|Village of Standard|
|Municipal district||Wheatland County|
|o Village||April 29, 1922|
|o Mayor||Alan Larsen|
|o Governing body||Standard Village Council|
|o Land||2.35 km2 (0.91 sq mi)|
|Elevation||900 m (3,000 ft)|
|o Density||150.1/km2 (389/sq mi)|
|Time zone||UTC-7 (MST)|
Standard is a village located in the southern part of the province of Alberta, Canada. It is situated within the County of Wheatland, approximately 80 kilometres (50 mi) east of the city of Calgary. The Canadian Pacific Railway tracks pass south of the village. The village was originally settled by Danish immigrants. Standard's economy is based on the surrounding farming community and the energy industry, with a number of oil and gas rigs in operation in the vicinity. Chief employers include Agrium Liquid Fertilizer, which operates a manufacturing plant, and the Husky Oil Plant.

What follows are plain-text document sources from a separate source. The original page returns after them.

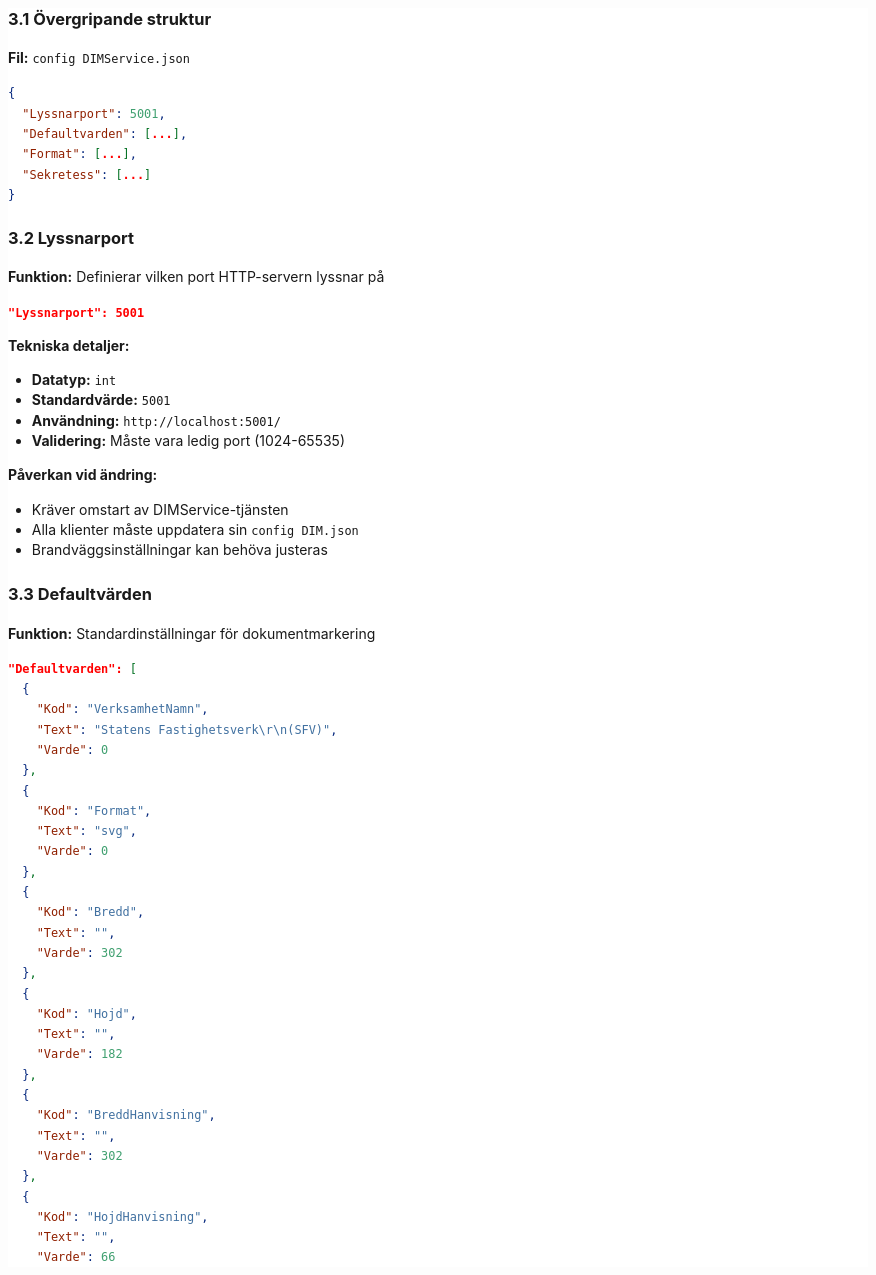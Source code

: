 ### 3.1 Övergripande struktur

**Fil:** `config DIMService.json`

```json
{
  "Lyssnarport": 5001,
  "Defaultvarden": [...],
  "Format": [...],
  "Sekretess": [...]
}
```

### 3.2 Lyssnarport

**Funktion:** Definierar vilken port HTTP-servern lyssnar på

```json
"Lyssnarport": 5001
```

**Tekniska detaljer:**
- **Datatyp:** `int`
- **Standardvärde:** `5001`
- **Användning:** `http://localhost:5001/`
- **Validering:** Måste vara ledig port (1024-65535)

**Påverkan vid ändring:**
- Kräver omstart av DIMService-tjänsten
- Alla klienter måste uppdatera sin `config DIM.json`
- Brandväggsinställningar kan behöva justeras

### 3.3 Defaultvärden

**Funktion:** Standardinställningar för dokumentmarkering

```json
"Defaultvarden": [
  {
    "Kod": "VerksamhetNamn",
    "Text": "Statens Fastighetsverk\r\n(SFV)",
    "Varde": 0
  },
  {
    "Kod": "Format",
    "Text": "svg",
    "Varde": 0
  },
  {
    "Kod": "Bredd",
    "Text": "",
    "Varde": 302
  },
  {
    "Kod": "Hojd", 
    "Text": "",
    "Varde": 182
  },
  {
    "Kod": "BreddHanvisning",
    "Text": "",
    "Varde": 302
  },
  {
    "Kod": "HojdHanvisning",
    "Text": "",
    "Varde": 66
```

In the 2016 Census of Population conducted by Statistics Canada, the Village of Standard recorded a population of 353 living in 148 of its 150 total private dwellings, a -6.9% change from its 2011 population of 379. With a land area of 2.35 km2 (0.91 sq mi), it had a population density of 150.2/km2 (389.0/sq mi) in 2016.
In the 2011 Census, the Village of Standard had a population of 379 living in 145 of its 158 total dwellings, a -0.3% change from its 2006 population of 380. With a land area of 2.34 km2 (0.90 sq mi), it had a population density of 162.0/km2 (419.5/sq mi) in 2011.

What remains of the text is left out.